> _YOUR OBJECTIVE_: Each record must be retyped word for word.

> _PROVIDED DATA_:
= Beginning of Section =

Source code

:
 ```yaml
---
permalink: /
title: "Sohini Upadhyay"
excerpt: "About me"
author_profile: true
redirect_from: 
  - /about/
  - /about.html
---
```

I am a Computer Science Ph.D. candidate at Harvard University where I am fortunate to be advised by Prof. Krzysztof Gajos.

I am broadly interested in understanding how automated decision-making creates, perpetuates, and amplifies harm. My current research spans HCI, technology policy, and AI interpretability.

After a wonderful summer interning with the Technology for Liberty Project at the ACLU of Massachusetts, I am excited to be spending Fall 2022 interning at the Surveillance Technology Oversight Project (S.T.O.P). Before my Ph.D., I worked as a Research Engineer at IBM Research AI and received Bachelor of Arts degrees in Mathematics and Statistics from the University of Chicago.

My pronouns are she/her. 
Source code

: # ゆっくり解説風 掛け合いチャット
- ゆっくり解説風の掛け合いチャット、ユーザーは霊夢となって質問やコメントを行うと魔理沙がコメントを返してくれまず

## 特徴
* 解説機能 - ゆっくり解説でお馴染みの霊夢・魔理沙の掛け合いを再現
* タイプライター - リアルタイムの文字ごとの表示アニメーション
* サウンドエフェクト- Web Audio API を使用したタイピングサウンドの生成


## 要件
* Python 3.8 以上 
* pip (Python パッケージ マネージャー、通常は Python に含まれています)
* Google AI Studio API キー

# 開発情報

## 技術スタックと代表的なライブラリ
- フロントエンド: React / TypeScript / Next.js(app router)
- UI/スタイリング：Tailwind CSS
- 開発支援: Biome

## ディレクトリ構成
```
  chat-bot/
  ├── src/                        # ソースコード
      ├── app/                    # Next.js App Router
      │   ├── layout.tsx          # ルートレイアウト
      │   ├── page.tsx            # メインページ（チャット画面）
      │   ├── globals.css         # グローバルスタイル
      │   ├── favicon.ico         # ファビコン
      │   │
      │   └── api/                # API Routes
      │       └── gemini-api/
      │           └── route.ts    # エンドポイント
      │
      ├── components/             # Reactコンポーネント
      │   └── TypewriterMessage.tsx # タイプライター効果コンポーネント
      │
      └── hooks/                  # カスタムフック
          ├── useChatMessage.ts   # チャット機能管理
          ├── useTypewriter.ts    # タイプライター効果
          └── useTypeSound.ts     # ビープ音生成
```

= End of Section =

> _EXERCISE OUTPUT_:
Source code

:
 ```yaml
---
permalink: /
title: "Sohini Upadhyay"
excerpt: "About me"
author_profile: true
redirect_from: 
  - /about/
  - /about.html
---
```

I am a Computer Science Ph.D. candidate at Harvard University where I am fortunate to be advised by Prof. Krzysztof Gajos.

I am broadly interested in understanding how automated decision-making creates, perpetuates, and amplifies harm. My current research spans HCI, technology policy, and AI interpretability.

After a wonderful summer interning with the Technology for Liberty Project at the ACLU of Massachusetts, I am excited to be spending Fall 2022 interning at the Surveillance Technology Oversight Project (S.T.O.P). Before my Ph.D., I worked as a Research Engineer at IBM Research AI and received Bachelor of Arts degrees in Mathematics and Statistics from the University of Chicago.

My pronouns are she/her. 
Source code

: # ゆっくり解説風 掛け合いチャット
- ゆっくり解説風の掛け合いチャット、ユーザーは霊夢となって質問やコメントを行うと魔理沙がコメントを返してくれまず

## 特徴
* 解説機能 - ゆっくり解説でお馴染みの霊夢・魔理沙の掛け合いを再現
* タイプライター - リアルタイムの文字ごとの表示アニメーション
* サウンドエフェクト- Web Audio API を使用したタイピングサウンドの生成


## 要件
* Python 3.8 以上 
* pip (Python パッケージ マネージャー、通常は Python に含まれています)
* Google AI Studio API キー

# 開発情報

## 技術スタックと代表的なライブラリ
- フロントエンド: React / TypeScript / Next.js(app router)
- UI/スタイリング：Tailwind CSS
- 開発支援: Biome

## ディレクトリ構成
```
  chat-bot/
  ├── src/                        # ソースコード
      ├── app/                    # Next.js App Router
      │   ├── layout.tsx          # ルートレイアウト
      │   ├── page.tsx            # メインページ（チャット画面）
      │   ├── globals.css         # グローバルスタイル
      │   ├── favicon.ico         # ファビコン
      │   │
      │   └── api/                # API Routes
      │       └── gemini-api/
      │           └── route.ts    # エンドポイント
      │
      ├── components/             # Reactコンポーネント
      │   └── TypewriterMessage.tsx # タイプライター効果コンポーネント
      │
      └── hooks/                  # カスタムフック
          ├── useChatMessage.ts   # チャット機能管理
          ├── useTypewriter.ts    # タイプライター効果
          └── useTypeSound.ts     # ビープ音生成
```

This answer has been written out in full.